En una escuela pública de cualquier ciudad latinoamericana, un aula puede estar llena y, al mismo tiempo, vacía. Hay estudiantes, docentes y programas oficiales; sin embargo, falta lo esencial: continuidad, expectativas sostenibles y la convicción de que el esfuerzo tendrá algún retorno. Esa escena, cotidiana y silenciosa, resume mejor que cualquier estadística una sensación extendida en amplios sectores de la región: se avanza, pero no se progresa; se promete, pero no se transforma.
Más de cinco décadas después de que Eduardo Galeano (1940-2015) describiera a América Latina como una región marcada por el despojo histórico, la pregunta central no es si aquella lectura conserva vigencia, sino por qué, pese a los cambios políticos, económicos y sociales ocurridos desde entonces, persisten la desigualdad recurrente, la fragilidad institucional y el desencanto colectivo. Responder a esta interrogante exige abandonar explicaciones únicas y asumir una mirada más compleja, menos complaciente y más exigente.

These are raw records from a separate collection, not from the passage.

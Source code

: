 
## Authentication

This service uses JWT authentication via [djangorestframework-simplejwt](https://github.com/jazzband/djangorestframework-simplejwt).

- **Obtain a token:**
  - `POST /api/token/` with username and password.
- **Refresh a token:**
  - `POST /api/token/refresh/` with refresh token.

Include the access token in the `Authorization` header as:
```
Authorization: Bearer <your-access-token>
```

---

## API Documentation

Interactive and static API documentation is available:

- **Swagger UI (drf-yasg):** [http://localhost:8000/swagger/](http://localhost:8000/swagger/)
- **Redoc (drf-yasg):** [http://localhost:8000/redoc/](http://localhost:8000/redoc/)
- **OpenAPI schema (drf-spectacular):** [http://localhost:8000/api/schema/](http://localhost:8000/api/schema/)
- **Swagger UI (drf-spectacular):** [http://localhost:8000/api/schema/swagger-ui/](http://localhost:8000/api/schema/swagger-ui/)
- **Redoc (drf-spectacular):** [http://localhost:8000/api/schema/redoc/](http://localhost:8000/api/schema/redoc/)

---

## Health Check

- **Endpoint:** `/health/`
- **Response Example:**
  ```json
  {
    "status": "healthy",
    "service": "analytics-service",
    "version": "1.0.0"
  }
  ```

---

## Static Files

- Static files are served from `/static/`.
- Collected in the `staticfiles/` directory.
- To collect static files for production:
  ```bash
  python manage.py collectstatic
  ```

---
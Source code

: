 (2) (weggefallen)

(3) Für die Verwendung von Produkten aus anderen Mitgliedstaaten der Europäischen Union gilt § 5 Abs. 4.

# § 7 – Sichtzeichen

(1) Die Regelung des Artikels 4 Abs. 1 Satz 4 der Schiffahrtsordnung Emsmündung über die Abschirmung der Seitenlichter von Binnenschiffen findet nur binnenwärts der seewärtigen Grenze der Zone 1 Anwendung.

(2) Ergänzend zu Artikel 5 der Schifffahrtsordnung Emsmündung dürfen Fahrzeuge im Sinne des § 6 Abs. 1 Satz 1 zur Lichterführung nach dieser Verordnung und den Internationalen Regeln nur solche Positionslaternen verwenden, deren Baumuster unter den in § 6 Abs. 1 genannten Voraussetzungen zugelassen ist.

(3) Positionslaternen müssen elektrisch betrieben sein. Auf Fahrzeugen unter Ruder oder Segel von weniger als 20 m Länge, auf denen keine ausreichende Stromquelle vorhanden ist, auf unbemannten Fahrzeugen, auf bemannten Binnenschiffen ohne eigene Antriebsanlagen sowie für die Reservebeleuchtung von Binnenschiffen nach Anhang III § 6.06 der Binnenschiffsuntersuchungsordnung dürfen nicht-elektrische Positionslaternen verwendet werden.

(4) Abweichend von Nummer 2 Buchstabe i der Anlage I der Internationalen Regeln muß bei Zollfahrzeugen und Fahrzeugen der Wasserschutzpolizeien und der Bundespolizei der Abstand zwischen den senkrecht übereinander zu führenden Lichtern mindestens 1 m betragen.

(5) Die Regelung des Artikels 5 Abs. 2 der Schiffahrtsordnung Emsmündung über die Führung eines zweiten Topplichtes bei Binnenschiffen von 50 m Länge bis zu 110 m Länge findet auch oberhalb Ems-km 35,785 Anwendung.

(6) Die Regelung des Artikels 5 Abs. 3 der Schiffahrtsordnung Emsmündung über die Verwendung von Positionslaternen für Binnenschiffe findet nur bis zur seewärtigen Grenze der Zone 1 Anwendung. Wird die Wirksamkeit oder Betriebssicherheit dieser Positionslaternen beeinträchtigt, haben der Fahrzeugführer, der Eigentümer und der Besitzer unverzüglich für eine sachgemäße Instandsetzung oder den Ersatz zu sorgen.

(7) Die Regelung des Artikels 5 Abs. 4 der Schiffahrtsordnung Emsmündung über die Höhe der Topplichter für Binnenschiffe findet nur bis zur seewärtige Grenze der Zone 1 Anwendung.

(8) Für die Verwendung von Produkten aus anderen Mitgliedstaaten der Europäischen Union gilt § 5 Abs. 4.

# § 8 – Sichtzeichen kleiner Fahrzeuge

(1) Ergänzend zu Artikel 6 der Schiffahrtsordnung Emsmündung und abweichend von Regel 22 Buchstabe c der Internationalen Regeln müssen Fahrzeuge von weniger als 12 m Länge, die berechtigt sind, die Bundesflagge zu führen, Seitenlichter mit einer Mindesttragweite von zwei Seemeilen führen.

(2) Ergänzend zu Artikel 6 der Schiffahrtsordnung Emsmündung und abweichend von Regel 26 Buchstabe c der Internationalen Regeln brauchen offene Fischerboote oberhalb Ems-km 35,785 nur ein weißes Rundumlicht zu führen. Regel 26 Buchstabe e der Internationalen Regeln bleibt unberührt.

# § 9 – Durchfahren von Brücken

América Latina no es una realidad homogénea. Sus trayectorias nacionales son diversas, con avances relevantes en algunos países y retrocesos graves en otros. No obstante, se repiten ciertos patrones estructurales en buena parte de la región: economías dependientes de la exportación de materias primas, instituciones débiles frente al poder económico, sistemas fiscales poco redistributivos y una histórica concentración del poder político. Estos factores no actúan únicamente desde el exterior; por el contrario, se sostienen y reproducen mediante decisiones internas concretas.
El peso del colonialismo y de las relaciones desiguales en el sistema internacional sigue siendo relevante, pero ya no basta como explicación central. Las dinámicas de dependencia persisten, en buena medida, porque han resultado funcionales a élites locales que encontraron en ellas beneficios políticos y económicos. No se trata de una culpa colectiva abstracta, sino de responsabilidades diferenciadas. Aquí emerge una afirmación incómoda: la persistencia del problema no se debe solo a la corrupción, sino también a una tolerancia social que, por cansancio o conveniencia, termina por volverla predecible.
Uno de los rasgos más persistentes es la desigualdad estructural. Esta no se limita a los ingresos, sino que atraviesa el acceso a la educación de calidad, a la justicia efectiva, a la salud y a la participación real en las decisiones públicas. En numerosos países latinoamericanos, el Estado no logra garantizar la igualdad ante la ley, lo que erosiona la confianza ciudadana y normaliza prácticas informales que sustituyen a las instituciones. La corrupción, lejos de ser una anomalía cultural o una desviación individual, es un síntoma de sistemas políticos incapaces de generar controles eficaces y legitimidad sostenida.
A ello se suma una cultura política marcada por el cortoplacismo. Este fenómeno no debe entenderse como una falla moral individual, sino como el resultado de incentivos institucionales débiles: mandatos breves, sistemas de partidos fragmentados y economías vulnerables que empujan a la supervivencia política inmediata en detrimento de la planificación de largo plazo. El verdadero obstáculo no es la falta de ideas, sino la dificultad de sostenerlas más allá de una coyuntura.
Reducir el análisis a un inventario de carencias, sin embargo, sería incompleto. América Latina también ha demostrado una notable capacidad de resiliencia. Existen experiencias de fortalecimiento institucional, políticas sociales eficaces, innovación cultural y participación ciudadana significativa. Estos procesos no son ideales ni permanentes; a menudo resultan frágiles, parciales o incluso cooptados. Aun así, demuestran que la transformación no es una abstracción retórica, sino una posibilidad concreta.
La persistencia de los problemas latinoamericanos no se explica por una supuesta incapacidad cultural ni por un destino histórico inmodificable, sino por la dificultad de articular proyectos colectivos sostenidos en el tiempo. Aquí el “nosotros” importa: quienes votamos, quienes educamos, quienes administramos lo público y también quienes callamos. La educación, entendida como formación crítica y no solo como escolarización, desempeña un papel central. Sin ciudadanía informada y exigente, las instituciones se vacían; sin instituciones sólidas, la participación se vuelve simbólica.
América Latina no está condenada, pero tampoco está a salvo. La herida no permanece abierta por desconocimiento, sino porque cerrarla exige decisiones incómodas y sostenidas. El desafío actual ya no es comprender el pasado, sino dejar de utilizarlo como coartada. La historia no se repite porque sepamos poco, sino porque, demasiadas veces, nos atrevemos menos.
La autora es profesora de filosofía.